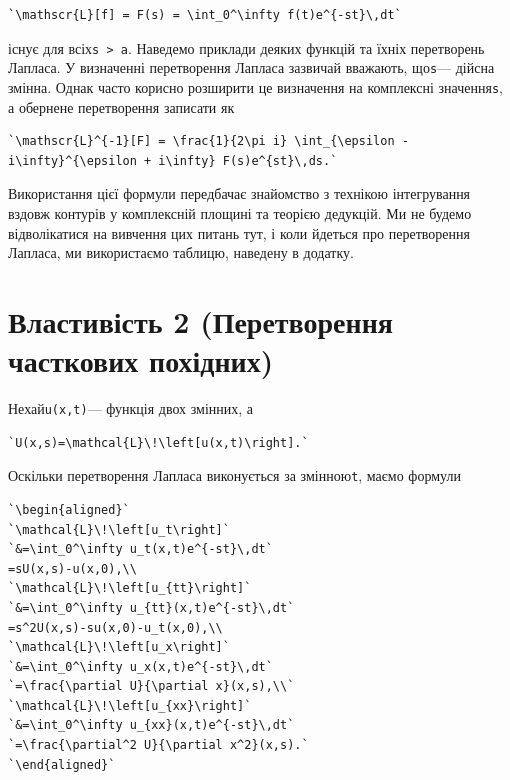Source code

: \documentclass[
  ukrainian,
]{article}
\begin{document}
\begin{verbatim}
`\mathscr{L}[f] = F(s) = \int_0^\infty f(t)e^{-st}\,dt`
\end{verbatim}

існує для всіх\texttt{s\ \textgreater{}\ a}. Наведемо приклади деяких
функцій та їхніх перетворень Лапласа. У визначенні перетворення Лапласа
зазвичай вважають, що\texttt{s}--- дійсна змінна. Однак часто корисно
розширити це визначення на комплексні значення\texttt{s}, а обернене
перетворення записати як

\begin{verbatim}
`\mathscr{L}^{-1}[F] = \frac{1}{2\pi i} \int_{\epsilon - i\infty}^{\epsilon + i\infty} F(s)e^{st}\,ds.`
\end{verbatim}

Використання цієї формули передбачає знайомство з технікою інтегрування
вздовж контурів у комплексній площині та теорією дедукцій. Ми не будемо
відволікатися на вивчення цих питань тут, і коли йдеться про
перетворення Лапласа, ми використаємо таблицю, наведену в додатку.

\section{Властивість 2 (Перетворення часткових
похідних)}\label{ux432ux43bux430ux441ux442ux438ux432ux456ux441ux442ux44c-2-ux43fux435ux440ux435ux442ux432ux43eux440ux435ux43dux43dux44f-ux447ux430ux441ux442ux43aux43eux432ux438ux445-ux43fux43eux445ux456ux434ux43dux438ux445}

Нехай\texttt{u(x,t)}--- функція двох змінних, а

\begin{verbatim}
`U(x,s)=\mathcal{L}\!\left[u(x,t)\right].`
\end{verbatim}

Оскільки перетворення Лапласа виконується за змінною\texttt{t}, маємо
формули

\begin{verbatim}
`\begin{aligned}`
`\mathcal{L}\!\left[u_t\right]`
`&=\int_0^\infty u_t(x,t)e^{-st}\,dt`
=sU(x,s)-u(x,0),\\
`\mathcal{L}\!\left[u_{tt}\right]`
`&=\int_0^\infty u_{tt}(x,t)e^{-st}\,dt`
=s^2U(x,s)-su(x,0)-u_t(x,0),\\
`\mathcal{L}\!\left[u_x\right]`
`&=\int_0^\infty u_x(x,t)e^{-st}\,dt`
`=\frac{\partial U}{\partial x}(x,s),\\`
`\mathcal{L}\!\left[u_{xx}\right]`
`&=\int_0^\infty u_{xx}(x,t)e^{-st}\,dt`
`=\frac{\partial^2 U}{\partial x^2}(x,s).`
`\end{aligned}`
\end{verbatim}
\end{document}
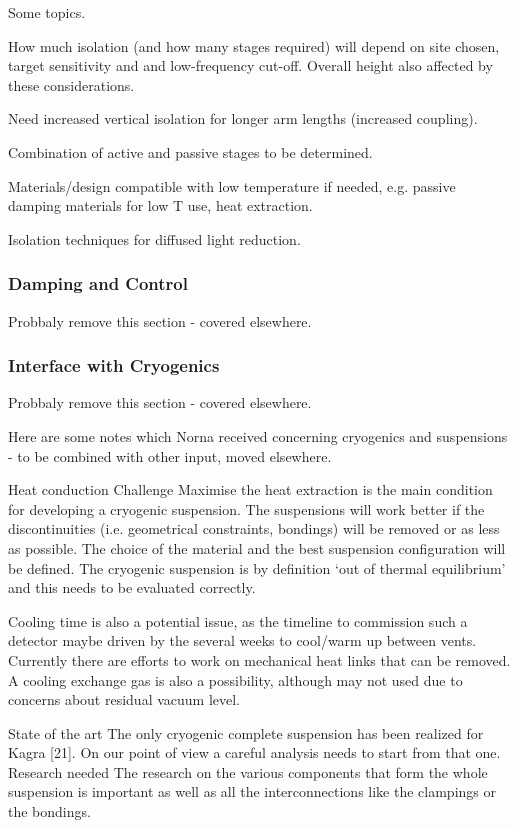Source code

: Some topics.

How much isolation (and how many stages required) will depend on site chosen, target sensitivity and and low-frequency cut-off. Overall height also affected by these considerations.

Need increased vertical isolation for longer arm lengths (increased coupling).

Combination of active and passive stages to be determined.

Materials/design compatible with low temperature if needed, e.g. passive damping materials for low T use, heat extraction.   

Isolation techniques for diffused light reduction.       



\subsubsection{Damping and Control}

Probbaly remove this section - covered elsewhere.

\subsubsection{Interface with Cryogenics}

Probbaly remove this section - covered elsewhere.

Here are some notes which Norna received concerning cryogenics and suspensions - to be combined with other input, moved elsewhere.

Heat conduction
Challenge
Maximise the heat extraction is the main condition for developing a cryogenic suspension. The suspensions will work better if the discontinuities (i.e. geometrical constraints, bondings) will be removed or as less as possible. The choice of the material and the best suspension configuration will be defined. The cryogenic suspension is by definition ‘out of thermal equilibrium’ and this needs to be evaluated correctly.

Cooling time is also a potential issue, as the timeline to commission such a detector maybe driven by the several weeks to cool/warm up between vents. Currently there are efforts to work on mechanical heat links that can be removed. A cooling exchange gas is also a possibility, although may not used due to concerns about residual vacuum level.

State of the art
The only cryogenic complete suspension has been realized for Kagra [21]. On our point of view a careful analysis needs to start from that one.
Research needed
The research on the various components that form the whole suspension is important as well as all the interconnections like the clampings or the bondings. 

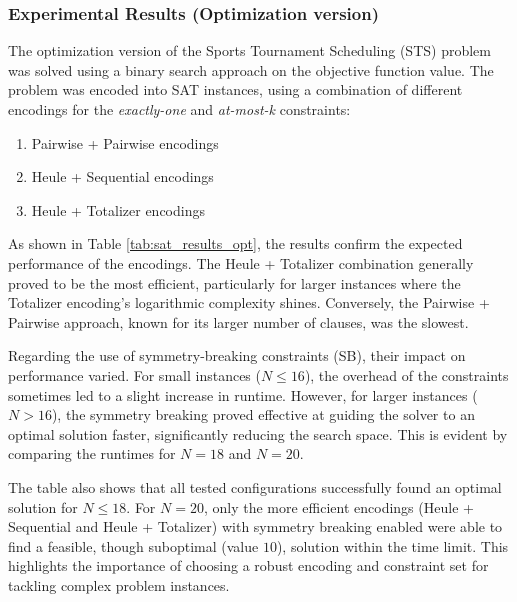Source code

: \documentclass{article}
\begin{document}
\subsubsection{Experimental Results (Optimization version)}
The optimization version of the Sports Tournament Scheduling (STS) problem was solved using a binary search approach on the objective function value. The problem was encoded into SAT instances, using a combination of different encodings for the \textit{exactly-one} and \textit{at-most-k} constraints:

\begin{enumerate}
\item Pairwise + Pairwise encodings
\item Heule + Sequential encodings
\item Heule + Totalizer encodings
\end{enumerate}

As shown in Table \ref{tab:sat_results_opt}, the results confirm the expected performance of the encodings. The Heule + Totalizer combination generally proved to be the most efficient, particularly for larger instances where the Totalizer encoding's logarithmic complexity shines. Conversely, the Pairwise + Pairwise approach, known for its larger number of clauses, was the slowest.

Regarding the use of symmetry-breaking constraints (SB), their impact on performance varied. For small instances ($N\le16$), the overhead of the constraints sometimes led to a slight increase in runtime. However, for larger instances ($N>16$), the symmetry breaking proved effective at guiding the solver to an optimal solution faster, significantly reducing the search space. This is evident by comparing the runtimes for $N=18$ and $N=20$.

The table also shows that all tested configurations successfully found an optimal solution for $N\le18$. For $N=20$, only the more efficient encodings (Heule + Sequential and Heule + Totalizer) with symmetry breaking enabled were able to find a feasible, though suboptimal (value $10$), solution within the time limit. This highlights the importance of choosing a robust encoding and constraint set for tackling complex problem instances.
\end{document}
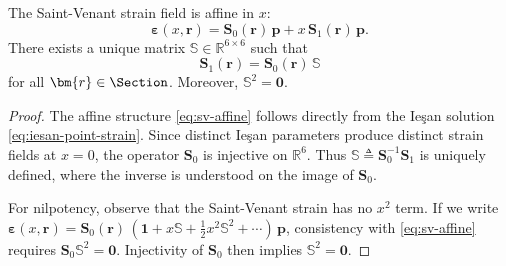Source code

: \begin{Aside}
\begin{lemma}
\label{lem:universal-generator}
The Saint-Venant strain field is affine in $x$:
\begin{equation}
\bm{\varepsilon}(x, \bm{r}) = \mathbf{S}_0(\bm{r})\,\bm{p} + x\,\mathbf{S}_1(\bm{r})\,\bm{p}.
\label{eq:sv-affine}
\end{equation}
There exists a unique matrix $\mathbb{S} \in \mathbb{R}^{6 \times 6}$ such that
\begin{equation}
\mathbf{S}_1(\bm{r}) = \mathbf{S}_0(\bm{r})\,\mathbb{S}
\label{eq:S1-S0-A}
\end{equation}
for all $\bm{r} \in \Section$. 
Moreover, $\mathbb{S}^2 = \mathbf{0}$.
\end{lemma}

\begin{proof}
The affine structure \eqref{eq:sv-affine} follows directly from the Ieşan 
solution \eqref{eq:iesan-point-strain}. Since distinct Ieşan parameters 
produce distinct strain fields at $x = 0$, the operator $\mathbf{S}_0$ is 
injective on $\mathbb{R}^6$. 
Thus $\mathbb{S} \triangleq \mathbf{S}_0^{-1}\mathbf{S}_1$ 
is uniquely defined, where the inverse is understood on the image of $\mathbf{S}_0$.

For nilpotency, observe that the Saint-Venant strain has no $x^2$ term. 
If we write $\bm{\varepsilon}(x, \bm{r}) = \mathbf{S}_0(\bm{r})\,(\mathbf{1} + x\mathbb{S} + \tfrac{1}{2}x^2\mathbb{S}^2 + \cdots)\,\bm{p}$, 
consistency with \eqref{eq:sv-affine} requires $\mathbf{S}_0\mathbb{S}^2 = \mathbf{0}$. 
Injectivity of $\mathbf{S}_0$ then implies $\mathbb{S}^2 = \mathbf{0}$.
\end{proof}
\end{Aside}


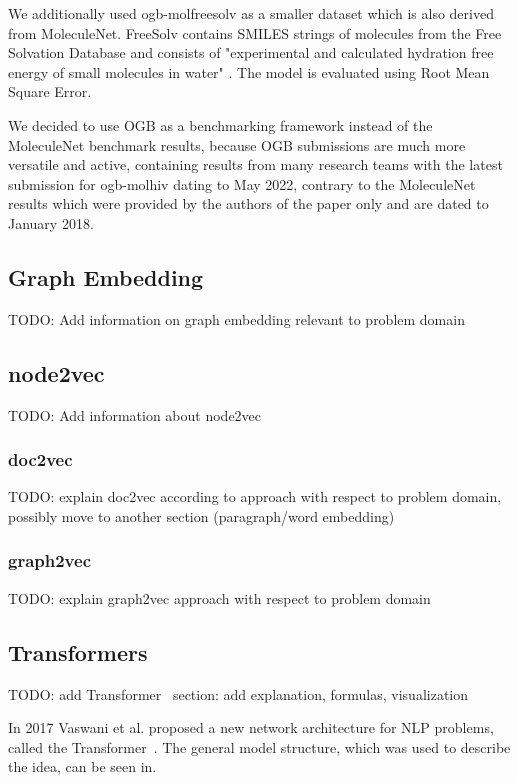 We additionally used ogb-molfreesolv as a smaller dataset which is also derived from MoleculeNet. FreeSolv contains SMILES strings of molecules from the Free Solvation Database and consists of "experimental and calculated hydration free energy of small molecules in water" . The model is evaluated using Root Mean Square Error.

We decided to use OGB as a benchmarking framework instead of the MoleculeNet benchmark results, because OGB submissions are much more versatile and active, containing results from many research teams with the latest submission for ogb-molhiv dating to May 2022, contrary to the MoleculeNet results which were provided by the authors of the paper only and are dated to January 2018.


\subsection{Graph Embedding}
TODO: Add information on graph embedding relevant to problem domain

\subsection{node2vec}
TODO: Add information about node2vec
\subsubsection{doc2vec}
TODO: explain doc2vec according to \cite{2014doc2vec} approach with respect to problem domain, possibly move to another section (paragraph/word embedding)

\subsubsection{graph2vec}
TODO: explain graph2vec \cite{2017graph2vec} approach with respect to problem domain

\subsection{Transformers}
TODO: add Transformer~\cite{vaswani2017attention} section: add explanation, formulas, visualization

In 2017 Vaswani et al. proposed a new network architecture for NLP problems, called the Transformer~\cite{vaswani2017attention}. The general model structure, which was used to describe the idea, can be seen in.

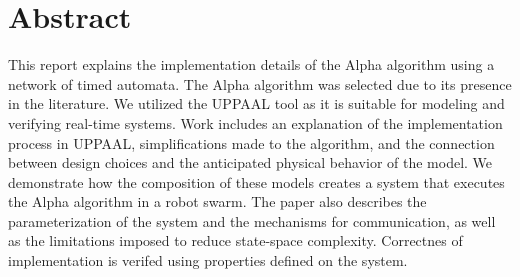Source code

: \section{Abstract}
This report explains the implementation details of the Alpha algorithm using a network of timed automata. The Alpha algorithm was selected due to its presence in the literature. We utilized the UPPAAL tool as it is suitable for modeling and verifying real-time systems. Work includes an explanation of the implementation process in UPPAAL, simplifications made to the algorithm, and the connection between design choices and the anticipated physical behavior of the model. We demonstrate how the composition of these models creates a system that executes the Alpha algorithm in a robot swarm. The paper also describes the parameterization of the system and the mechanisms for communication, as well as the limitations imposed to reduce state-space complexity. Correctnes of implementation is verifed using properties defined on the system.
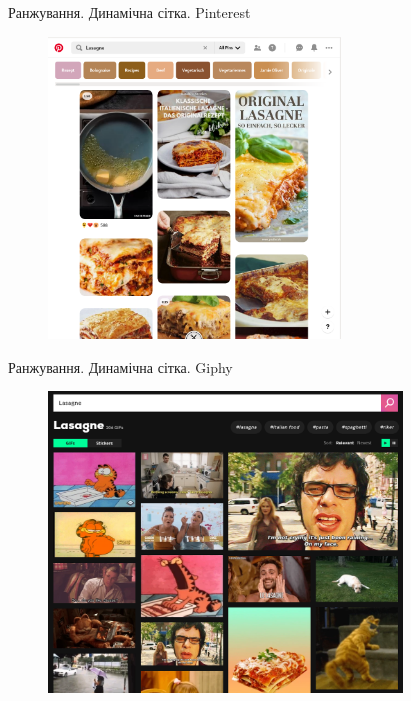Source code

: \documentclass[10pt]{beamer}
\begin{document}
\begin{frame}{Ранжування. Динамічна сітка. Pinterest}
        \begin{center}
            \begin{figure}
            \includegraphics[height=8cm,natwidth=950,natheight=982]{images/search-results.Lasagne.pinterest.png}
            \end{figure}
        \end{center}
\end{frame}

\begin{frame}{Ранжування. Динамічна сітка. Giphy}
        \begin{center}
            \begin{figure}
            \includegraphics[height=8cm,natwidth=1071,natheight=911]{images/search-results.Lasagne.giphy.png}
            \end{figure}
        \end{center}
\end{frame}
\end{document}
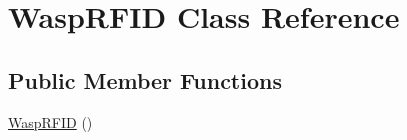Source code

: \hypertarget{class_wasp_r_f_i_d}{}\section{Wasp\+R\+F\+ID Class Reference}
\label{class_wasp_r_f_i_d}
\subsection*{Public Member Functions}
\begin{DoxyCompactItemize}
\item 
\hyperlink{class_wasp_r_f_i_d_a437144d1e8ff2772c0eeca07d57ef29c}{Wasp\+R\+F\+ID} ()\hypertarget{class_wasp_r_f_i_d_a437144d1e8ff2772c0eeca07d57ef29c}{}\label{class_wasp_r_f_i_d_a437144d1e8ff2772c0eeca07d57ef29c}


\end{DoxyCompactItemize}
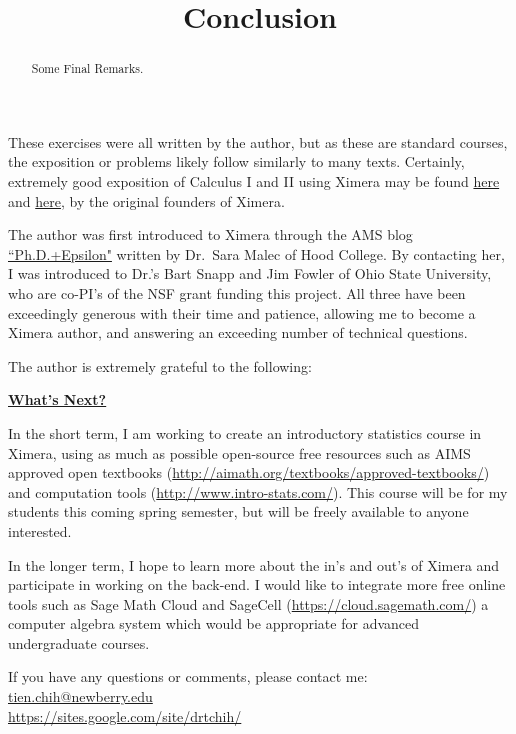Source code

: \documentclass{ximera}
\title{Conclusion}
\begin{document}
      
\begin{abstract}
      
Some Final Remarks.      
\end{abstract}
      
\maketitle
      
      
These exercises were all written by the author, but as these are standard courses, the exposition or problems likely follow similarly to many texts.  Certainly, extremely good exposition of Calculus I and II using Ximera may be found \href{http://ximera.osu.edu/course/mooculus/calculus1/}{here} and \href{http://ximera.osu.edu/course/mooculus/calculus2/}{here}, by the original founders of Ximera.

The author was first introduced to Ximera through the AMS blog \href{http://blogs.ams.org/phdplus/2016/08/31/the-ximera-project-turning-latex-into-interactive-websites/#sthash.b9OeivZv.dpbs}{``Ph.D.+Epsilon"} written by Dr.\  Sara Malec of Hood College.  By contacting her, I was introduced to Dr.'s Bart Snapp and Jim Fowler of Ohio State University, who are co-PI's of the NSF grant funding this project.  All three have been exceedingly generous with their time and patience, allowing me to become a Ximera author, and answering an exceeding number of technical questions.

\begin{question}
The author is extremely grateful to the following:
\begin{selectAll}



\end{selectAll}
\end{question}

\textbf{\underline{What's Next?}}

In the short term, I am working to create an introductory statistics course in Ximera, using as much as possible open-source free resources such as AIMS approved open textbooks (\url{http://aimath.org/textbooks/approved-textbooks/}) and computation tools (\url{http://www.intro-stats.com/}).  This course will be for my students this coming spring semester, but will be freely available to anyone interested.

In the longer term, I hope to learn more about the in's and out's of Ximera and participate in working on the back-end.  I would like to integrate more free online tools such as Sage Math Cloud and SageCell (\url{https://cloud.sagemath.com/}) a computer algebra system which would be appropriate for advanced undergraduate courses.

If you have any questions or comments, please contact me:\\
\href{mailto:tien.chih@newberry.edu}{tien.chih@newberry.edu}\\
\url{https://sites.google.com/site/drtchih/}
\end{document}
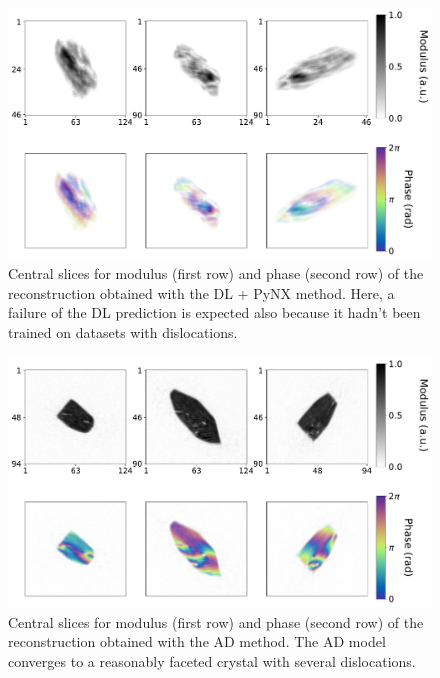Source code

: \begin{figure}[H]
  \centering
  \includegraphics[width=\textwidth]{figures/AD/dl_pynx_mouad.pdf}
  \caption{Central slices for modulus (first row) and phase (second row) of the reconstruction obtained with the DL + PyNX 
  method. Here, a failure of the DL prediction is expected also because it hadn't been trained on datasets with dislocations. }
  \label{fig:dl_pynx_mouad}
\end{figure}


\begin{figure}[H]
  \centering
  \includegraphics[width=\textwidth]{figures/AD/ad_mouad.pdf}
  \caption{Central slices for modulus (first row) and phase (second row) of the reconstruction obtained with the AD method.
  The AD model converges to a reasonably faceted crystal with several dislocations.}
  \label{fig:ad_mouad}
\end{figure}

========================

- _Aim of the exercise_
Range to print from the listing above: from the line with "Heule + Totalizer encodings" up to and including the line with "distinct Ieşan parameters". Please print those lines exactly, with no pictures and nothing more.

- _Solved exercise_
\item Heule + Totalizer encodings
\end{enumerate}

As shown in Table \ref{tab:sat_results_opt}, the results confirm the expected performance of the encodings. The Heule + Totalizer combination generally proved to be the most efficient, particularly for larger instances where the Totalizer encoding's logarithmic complexity shines. Conversely, the Pairwise + Pairwise approach, known for its larger number of clauses, was the slowest.

Regarding the use of symmetry-breaking constraints (SB), their impact on performance varied. For small instances ($N\le16$), the overhead of the constraints sometimes led to a slight increase in runtime. However, for larger instances ($N>16$), the symmetry breaking proved effective at guiding the solver to an optimal solution faster, significantly reducing the search space. This is evident by comparing the runtimes for $N=18$ and $N=20$.

The table also shows that all tested configurations successfully found an optimal solution for $N\le18$. For $N=20$, only the more efficient encodings (Heule + Sequential and Heule + Totalizer) with symmetry breaking enabled were able to find a feasible, though suboptimal (value $10$), solution within the time limit. This highlights the importance of choosing a robust encoding and constraint set for tackling complex problem instances.
\end{document}
Source code

: \begin{Aside}
\begin{lemma}
\label{lem:universal-generator}
The Saint-Venant strain field is affine in $x$:
\begin{equation}
\bm{\varepsilon}(x, \bm{r}) = \mathbf{S}_0(\bm{r})\,\bm{p} + x\,\mathbf{S}_1(\bm{r})\,\bm{p}.
\label{eq:sv-affine}
\end{equation}
There exists a unique matrix $\mathbb{S} \in \mathbb{R}^{6 \times 6}$ such that
\begin{equation}
\mathbf{S}_1(\bm{r}) = \mathbf{S}_0(\bm{r})\,\mathbb{S}
\label{eq:S1-S0-A}
\end{equation}
for all $\bm{r} \in \Section$. 
Moreover, $\mathbb{S}^2 = \mathbf{0}$.
\end{lemma}

\begin{proof}
The affine structure \eqref{eq:sv-affine} follows directly from the Ieşan 
solution \eqref{eq:iesan-point-strain}. Since distinct Ieşan parameters 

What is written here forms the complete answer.